----- Data extracts -----

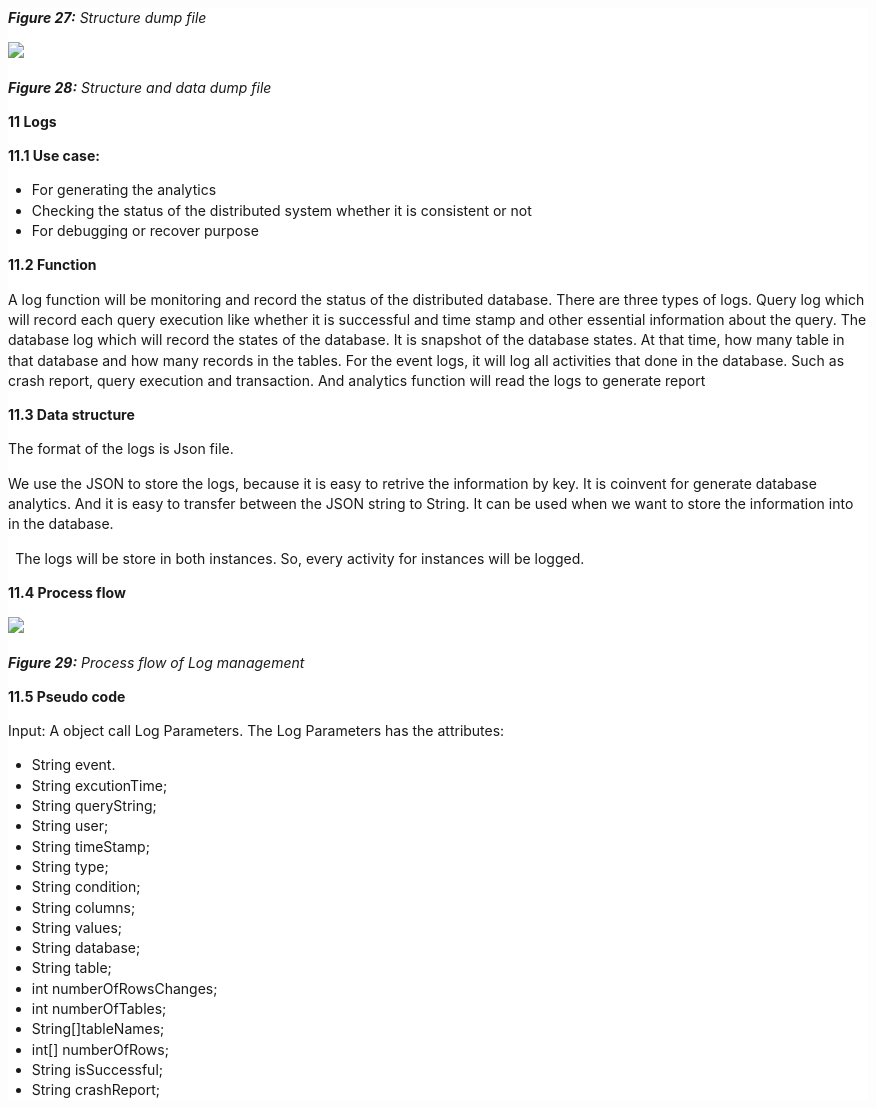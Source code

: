 ***Figure 27:** Structure dump file* 

<img src="https://github.com/Vatsalyadav/distributed-database/blob/main/readme/Aspose.Words.7f24a363-5f67-4b85-8d0b-b754453ecec0.026.png" />		 

***Figure 28:** Structure and data dump file*





**11 Logs** 

**11.1 Use case:**

- For generating the analytics 
- Checking the status of the distributed system whether it is consistent or not 
- For debugging or recover purpose 

**11.2 Function** 

A log function will be monitoring and record the status of the distributed database. There are three types of logs. Query log which will record each query execution like whether it is successful and time stamp and other essential information about the query. The database log which will record the states of the database. It is snapshot of the database states. At that time, how many table in that database and how many records in the tables. For the event logs, it will log all activities that done in the database. Such as crash report, query execution and transaction. And analytics function will read the logs to generate report 




**11.3 Data structure** 

The format of the logs is Json file.  

We use the JSON to store the logs, because it is easy to retrive the information by key. It is coinvent for generate database analytics. And it is easy to transfer between the JSON string to String. It can be used when we want to store the information into in the database. 

` `The logs will be store in both instances. So, every activity for instances will be logged. 

**11.4 Process flow** 

<img src="https://github.com/Vatsalyadav/distributed-database/blob/main/readme/Aspose.Words.7f24a363-5f67-4b85-8d0b-b754453ecec0.027.png" />

***Figure 29:** Process flow of Log management*

**11.5 Pseudo code** 

Input: A object call Log Parameters. The Log Parameters has the attributes: 

- String event. 
- String excutionTime; 
- String queryString; 
- String user; 
- String timeStamp; 
- String type; 
- String condition; 
- String columns; 
- String values; 
- String database; 
- String table; 
- int numberOfRowsChanges; 
- int numberOfTables; 
- String[]tableNames; 
- int[] numberOfRows; 
- String isSuccessful; 
- String crashReport; 

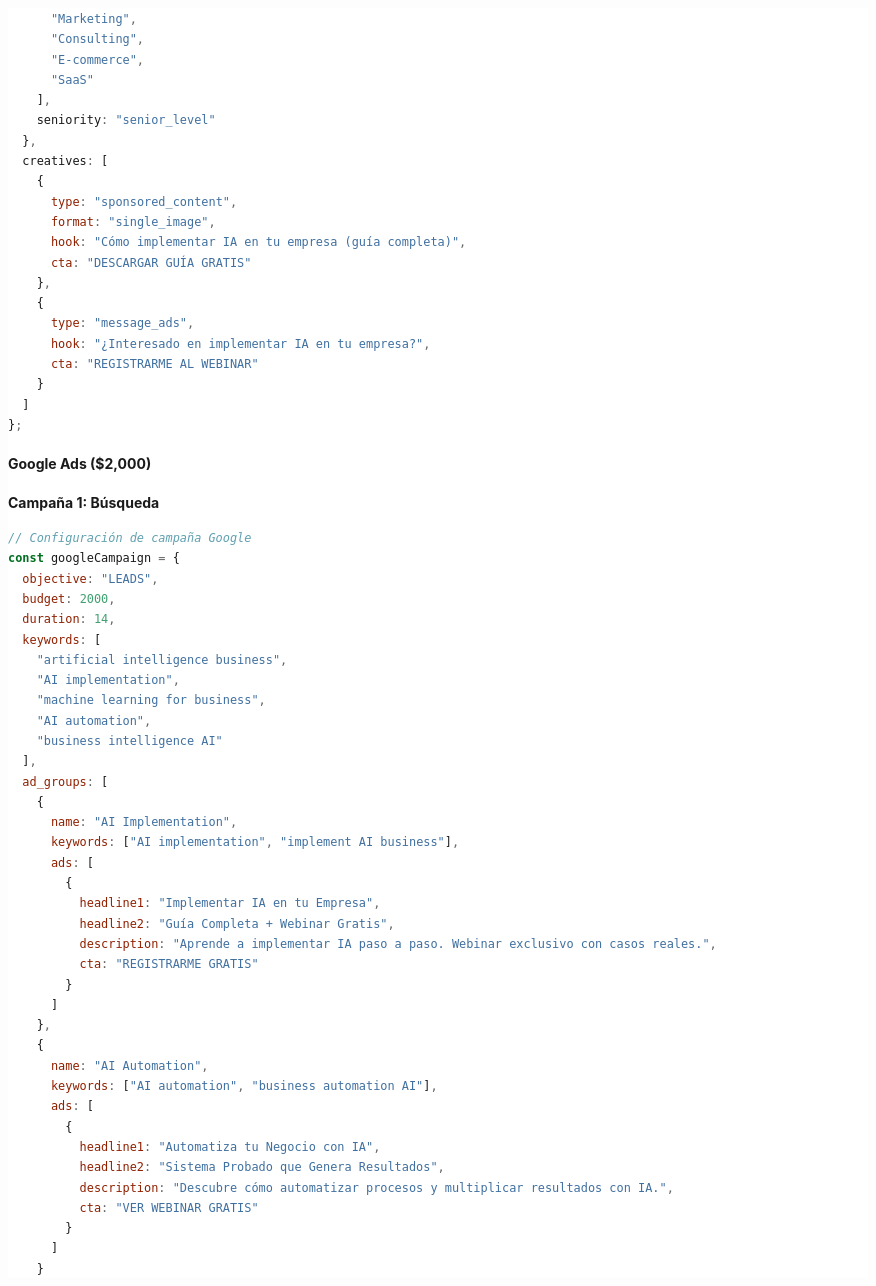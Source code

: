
 ```javascript
      "Marketing",
      "Consulting",
      "E-commerce",
      "SaaS"
    ],
    seniority: "senior_level"
  },
  creatives: [
    {
      type: "sponsored_content",
      format: "single_image",
      hook: "Cómo implementar IA en tu empresa (guía completa)",
      cta: "DESCARGAR GUÍA GRATIS"
    },
    {
      type: "message_ads",
      hook: "¿Interesado en implementar IA en tu empresa?",
      cta: "REGISTRARME AL WEBINAR"
    }
  ]
};
```

#### **Google Ads ($2,000)**

**Campaña 1: Búsqueda**
```javascript
// Configuración de campaña Google
const googleCampaign = {
  objective: "LEADS",
  budget: 2000,
  duration: 14,
  keywords: [
    "artificial intelligence business",
    "AI implementation",
    "machine learning for business",
    "AI automation",
    "business intelligence AI"
  ],
  ad_groups: [
    {
      name: "AI Implementation",
      keywords: ["AI implementation", "implement AI business"],
      ads: [
        {
          headline1: "Implementar IA en tu Empresa",
          headline2: "Guía Completa + Webinar Gratis",
          description: "Aprende a implementar IA paso a paso. Webinar exclusivo con casos reales.",
          cta: "REGISTRARME GRATIS"
        }
      ]
    },
    {
      name: "AI Automation",
      keywords: ["AI automation", "business automation AI"],
      ads: [
        {
          headline1: "Automatiza tu Negocio con IA",
          headline2: "Sistema Probado que Genera Resultados",
          description: "Descubre cómo automatizar procesos y multiplicar resultados con IA.",
          cta: "VER WEBINAR GRATIS"
        }
      ]
    }
```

-----

Directions:
Once the line containing "- For debugging or recover purpose" has been located, transcribe exactly and only every line from the first line of the entries through it, excluding pictures.

Task answer:
Source code

: ***Figure 27:** Structure dump file* 

<img src="https://github.com/Vatsalyadav/distributed-database/blob/main/readme/Aspose.Words.7f24a363-5f67-4b85-8d0b-b754453ecec0.026.png" />		 

***Figure 28:** Structure and data dump file*





**11 Logs** 

**11.1 Use case:**

- For generating the analytics 
- Checking the status of the distributed system whether it is consistent or not 
- For debugging or recover purpose 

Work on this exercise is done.